[ACTIVITY]
Find how many lines in the material hold the word "Passando", then state that number and nothing more.

[INPUT DATA]
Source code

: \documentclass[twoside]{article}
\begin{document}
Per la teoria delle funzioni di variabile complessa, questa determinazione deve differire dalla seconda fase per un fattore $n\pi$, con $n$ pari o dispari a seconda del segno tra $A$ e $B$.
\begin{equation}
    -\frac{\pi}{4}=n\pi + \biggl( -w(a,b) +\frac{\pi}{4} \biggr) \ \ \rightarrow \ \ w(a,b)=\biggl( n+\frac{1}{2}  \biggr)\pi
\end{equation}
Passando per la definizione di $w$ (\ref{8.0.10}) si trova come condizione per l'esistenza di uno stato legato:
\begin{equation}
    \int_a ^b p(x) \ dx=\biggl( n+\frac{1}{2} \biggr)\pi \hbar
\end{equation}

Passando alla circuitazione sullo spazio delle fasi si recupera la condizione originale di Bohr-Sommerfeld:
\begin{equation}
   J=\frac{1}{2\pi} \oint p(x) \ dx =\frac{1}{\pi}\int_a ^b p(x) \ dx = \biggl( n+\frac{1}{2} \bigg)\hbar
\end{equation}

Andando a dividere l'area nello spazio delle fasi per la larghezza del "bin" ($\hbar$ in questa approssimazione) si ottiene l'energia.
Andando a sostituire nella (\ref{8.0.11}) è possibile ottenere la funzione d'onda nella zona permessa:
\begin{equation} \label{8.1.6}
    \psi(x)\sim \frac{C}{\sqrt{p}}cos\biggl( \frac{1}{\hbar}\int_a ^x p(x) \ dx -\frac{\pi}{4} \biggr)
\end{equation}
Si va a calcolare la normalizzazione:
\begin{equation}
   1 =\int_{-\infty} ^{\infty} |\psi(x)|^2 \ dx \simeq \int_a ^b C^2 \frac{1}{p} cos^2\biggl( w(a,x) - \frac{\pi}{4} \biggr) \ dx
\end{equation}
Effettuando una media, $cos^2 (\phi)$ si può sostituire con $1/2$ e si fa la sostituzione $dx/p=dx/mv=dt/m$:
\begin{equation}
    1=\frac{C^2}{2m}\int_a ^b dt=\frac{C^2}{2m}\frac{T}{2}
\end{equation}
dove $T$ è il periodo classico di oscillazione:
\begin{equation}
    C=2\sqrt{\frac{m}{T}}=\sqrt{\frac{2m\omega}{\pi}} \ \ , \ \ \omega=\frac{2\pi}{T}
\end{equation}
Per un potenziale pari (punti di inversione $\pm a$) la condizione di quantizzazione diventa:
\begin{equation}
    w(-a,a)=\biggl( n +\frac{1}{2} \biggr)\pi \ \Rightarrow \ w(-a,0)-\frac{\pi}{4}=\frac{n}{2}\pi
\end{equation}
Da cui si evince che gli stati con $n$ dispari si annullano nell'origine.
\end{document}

[WRITTEN REPLY]
2